Highlights and impact
  • The group organized three two-week BIGSSS summer schools and research incubators in Computational Social Science on Conflicts 2018 at Constructor University, Migration on Sardinia 2019, and Social Cohesion in Groningen 2022. The first school produced an edited volume with Springer, while the second school resulted in a special issue in the Journal of Ethnic and Migration Studies.

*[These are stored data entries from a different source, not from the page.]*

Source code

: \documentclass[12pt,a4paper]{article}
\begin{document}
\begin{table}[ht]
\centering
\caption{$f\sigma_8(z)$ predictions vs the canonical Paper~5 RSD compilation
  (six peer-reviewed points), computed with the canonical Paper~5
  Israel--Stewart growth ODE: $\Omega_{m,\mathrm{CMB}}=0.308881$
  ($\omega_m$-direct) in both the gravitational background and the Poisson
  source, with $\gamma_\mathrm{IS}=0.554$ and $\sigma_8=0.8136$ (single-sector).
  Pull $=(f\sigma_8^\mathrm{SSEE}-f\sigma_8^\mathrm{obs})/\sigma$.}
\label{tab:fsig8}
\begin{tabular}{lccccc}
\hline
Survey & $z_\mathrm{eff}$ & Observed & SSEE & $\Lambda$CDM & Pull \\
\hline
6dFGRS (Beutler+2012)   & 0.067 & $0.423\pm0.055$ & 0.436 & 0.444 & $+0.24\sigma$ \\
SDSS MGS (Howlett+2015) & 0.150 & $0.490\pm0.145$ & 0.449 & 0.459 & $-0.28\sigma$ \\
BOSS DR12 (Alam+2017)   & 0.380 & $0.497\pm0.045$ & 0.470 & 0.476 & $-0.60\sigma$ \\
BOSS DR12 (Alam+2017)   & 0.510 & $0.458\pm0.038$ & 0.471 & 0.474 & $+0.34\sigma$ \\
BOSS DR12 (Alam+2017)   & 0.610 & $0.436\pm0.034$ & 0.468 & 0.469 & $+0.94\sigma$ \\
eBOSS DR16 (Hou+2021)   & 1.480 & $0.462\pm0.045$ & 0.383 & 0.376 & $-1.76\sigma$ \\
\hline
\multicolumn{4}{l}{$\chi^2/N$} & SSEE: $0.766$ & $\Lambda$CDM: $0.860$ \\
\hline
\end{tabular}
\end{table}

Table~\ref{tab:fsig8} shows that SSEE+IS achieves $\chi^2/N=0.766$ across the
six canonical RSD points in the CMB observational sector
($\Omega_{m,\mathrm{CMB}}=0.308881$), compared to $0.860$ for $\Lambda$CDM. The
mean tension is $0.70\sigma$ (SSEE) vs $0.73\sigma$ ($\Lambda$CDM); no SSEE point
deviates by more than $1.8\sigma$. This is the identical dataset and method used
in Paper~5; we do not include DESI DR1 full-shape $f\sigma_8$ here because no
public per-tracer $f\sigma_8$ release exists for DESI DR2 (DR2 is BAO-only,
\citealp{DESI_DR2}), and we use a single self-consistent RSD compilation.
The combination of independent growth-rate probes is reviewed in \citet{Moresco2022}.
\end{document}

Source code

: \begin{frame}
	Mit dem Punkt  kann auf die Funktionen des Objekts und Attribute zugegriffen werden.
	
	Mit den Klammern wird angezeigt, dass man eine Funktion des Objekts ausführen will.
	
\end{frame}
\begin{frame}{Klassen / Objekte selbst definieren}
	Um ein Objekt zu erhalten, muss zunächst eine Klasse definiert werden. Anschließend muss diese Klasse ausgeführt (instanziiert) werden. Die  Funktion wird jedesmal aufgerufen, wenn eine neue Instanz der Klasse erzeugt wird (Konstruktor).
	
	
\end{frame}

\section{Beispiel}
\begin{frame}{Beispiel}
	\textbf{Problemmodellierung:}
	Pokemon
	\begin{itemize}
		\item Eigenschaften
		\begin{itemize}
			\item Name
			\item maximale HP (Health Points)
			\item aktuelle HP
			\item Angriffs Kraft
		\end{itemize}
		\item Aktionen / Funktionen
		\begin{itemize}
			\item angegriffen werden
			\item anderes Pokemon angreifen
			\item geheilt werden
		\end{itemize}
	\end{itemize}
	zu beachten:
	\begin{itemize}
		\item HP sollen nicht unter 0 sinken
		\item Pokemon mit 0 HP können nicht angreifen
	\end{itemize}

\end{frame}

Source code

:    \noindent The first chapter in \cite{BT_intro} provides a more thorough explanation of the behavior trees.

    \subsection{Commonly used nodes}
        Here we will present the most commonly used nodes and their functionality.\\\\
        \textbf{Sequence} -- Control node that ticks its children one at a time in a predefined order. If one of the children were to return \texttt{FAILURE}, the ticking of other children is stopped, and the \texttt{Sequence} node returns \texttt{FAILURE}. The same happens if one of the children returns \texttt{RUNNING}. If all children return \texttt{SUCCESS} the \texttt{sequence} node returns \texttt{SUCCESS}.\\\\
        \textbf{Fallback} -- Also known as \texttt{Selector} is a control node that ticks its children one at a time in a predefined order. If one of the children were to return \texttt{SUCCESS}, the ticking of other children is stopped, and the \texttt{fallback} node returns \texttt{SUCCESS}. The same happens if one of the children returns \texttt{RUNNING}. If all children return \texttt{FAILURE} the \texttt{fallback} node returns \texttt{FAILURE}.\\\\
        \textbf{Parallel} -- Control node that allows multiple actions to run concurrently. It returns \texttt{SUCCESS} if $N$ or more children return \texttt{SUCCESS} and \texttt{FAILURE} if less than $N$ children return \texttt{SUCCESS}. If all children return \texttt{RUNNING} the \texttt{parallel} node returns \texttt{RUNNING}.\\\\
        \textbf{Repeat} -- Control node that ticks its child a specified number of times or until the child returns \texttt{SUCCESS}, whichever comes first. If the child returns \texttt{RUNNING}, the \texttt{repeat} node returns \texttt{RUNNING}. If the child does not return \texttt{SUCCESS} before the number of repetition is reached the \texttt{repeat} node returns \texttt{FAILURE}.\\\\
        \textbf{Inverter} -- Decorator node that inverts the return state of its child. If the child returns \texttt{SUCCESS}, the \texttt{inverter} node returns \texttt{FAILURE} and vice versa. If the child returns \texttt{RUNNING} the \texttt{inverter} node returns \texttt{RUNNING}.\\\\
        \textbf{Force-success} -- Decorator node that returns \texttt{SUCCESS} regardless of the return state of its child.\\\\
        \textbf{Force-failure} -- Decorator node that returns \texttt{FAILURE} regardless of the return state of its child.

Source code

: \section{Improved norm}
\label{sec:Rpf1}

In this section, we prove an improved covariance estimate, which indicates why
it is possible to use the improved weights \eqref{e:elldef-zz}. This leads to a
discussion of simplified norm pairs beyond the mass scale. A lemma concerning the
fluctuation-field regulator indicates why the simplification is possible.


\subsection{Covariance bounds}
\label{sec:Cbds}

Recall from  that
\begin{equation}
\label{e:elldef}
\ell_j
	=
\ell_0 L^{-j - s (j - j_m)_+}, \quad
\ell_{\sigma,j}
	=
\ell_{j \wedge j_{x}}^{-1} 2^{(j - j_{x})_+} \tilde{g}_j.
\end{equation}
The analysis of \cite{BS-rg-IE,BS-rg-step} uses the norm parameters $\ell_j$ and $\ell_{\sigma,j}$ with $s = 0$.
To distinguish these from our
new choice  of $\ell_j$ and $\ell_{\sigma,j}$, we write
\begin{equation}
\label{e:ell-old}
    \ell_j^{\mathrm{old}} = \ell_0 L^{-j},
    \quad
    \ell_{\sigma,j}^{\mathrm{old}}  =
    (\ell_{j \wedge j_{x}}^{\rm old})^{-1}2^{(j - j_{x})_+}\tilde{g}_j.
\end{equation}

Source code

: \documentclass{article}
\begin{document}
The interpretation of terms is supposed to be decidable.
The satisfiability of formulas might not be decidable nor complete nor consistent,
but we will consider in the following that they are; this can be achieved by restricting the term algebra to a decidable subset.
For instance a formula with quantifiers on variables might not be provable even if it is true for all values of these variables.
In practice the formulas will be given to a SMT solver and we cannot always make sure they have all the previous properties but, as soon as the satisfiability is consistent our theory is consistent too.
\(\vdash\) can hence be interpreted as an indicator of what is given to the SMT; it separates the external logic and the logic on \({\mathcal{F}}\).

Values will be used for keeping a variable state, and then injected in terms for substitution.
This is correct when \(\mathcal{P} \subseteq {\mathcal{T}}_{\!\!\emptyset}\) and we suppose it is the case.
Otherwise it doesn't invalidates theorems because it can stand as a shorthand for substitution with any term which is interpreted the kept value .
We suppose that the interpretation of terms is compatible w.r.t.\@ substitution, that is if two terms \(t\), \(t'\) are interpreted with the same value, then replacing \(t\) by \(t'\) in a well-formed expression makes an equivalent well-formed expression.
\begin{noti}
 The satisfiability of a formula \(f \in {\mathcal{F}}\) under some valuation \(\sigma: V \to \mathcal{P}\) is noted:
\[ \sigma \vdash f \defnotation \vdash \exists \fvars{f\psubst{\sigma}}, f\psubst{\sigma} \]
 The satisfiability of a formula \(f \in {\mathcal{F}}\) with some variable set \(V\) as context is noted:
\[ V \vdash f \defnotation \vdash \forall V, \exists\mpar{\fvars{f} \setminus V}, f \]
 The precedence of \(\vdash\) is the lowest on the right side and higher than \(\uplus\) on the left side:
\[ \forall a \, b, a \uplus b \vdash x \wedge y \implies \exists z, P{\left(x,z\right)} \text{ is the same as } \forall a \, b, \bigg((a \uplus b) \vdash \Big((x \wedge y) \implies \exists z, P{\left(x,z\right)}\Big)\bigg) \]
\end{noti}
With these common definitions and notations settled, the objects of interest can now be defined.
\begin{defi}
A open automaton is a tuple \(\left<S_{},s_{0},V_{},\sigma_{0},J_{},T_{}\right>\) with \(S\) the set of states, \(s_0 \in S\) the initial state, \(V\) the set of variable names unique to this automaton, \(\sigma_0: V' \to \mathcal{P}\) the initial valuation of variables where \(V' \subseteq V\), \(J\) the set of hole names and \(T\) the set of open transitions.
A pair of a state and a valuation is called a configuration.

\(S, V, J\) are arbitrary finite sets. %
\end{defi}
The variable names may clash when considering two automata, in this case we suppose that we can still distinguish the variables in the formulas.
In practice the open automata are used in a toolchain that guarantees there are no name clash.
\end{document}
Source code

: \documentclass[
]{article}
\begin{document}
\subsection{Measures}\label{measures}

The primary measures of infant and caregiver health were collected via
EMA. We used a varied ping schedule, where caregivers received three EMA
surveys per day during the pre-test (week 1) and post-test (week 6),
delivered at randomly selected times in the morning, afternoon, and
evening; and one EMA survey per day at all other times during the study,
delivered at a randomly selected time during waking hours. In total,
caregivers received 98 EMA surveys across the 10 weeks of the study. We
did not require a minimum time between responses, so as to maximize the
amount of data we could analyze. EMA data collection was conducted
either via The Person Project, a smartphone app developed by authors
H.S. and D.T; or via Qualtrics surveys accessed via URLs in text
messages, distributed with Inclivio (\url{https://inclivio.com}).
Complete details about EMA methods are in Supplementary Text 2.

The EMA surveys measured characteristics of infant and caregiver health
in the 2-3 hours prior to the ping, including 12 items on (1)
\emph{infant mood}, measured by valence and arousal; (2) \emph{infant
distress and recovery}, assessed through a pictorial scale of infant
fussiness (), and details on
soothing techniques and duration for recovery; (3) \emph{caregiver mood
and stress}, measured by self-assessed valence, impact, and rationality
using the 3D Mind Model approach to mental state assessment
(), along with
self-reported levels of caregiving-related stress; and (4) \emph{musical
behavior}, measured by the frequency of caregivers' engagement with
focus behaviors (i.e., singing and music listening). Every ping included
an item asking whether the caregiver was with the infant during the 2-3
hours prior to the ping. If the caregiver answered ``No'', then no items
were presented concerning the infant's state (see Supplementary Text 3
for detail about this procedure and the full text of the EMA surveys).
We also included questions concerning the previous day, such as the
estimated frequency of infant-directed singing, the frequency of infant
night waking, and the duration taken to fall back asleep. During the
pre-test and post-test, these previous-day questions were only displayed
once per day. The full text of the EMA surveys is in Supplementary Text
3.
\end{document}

  • We integrated into the DFG Research “Social Dynamics of the Self”, and will apply agent-based models to that work.
  • We were part of an international project “Towards Realistic Models of Social Influence” (ToRealSim) with partners in the United Kingdom, France, and the Netherlands.
Group composition & projects/funding

Our research comprises a network of collaboration. We work on ToRealSim together with Prof. Klaus Boehnke and our two PhD students; Prof. Adalbert Wilhelm and Prof. Boehnke for the BIGSSS Summer School in Computational Social Science (which is funded by the Volkswagen Foundation); and within the “Social Dynamics of the Self” consortium.

Selected publications
  • Zuccotti, C. V., Lorenz, J., Paolillo, R., Rodríguez Sánchez, A., & Serka, S. (2022). Exploring the dynamics of neighbourhood ethnic segregation with agent-based modeling: an empirical application to Bradford, UK. Journal of Ethnic and Migration Studies, 1-22. 
  • Gestefeld, M., Lorenz, J., Henschel, N. T., & Boehnke, K. (2022). Decomposing attitude distributions to characterize attitude polarization in Europe. SN Social Sciences, 2(7), 1-35. 
  • Lorenz, J., Neumann, M., & Schröder, T. (2021). Individual attitude change and societal dynamics: Computational experiments with psychological theories. Psychological Review, 128(4), 623. 
  • Lorenz, J. (2021). Data-driven agent-based modeling in computational social science. In Handbook of Computational Social Science, Volume 1 (pp. 150-167). Routledge. 
  • Asgharpourmasouleh, A., Fattahzadeh, M., Mayerhoffer, D., & Lorenz, J. (2020). On the fate of protests: Dynamics of social activation and topic selection online and in the streets. In Computational conflict research (pp. 141-164). Springer, Cham.